Collected data entries
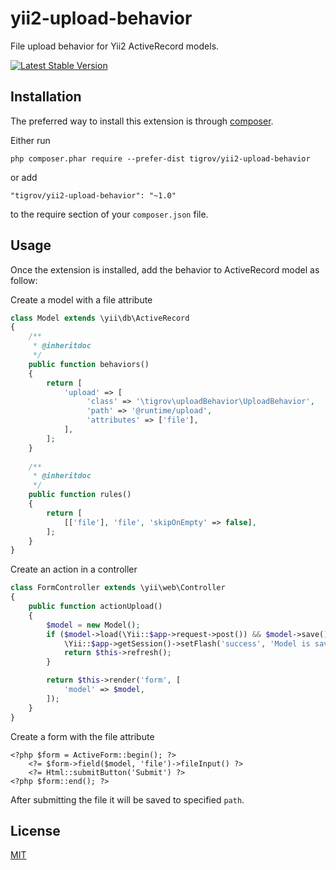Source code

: yii2-upload-behavior
====================

File upload behavior for Yii2 ActiveRecord models.

[![Latest Stable Version](https://poser.pugx.org/Tigrov/yii2-upload-behavior/v/stable)](https://packagist.org/packages/Tigrov/yii2-upload-behavior)

Installation
------------

The preferred way to install this extension is through [composer](http://getcomposer.org/download/).

Either run

```
php composer.phar require --prefer-dist tigrov/yii2-upload-behavior
```

or add

```
"tigrov/yii2-upload-behavior": "~1.0"
```

to the require section of your `composer.json` file.

	
Usage
-----

Once the extension is installed, add the behavior to ActiveRecord model as follow:

Create a model with a file attribute
```php
class Model extends \yii\db\ActiveRecord
{
    /**
     * @inheritdoc
     */
    public function behaviors()
    {
        return [
            'upload' => [
                 'class' => '\tigrov\uploadBehavior\UploadBehavior',
                 'path' => '@runtime/upload',
                 'attributes' => ['file'],
            ],
        ];
    }
    
    /**
     * @inheritdoc
     */
    public function rules()
    {
        return [
            [['file'], 'file', 'skipOnEmpty' => false],
        ];
    }
}
```

Create an action in a controller
```php
class FormController extends \yii\web\Controller
{
    public function actionUpload()
    {
        $model = new Model();
        if ($model->load(\Yii::$app->request->post()) && $model->save()) {
            \Yii::$app->getSession()->setFlash('success', 'Model is saved.');
            return $this->refresh();
        }

        return $this->render('form', [
            'model' => $model,
        ]);
    }
}
```

Create a form with the file attribute
```
<?php $form = ActiveForm::begin(); ?>
    <?= $form->field($model, 'file')->fileInput() ?>
    <?= Html::submitButton('Submit') ?>
<?php $form::end(); ?>
```

After submitting the file it will be saved to specified `path`.

License
-------

[MIT](LICENSE)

Work request —
Your task is to gather all lines from the entries above that hold the word "function".

Answer section —
    public function behaviors()
    public function rules()
    public function actionUpload()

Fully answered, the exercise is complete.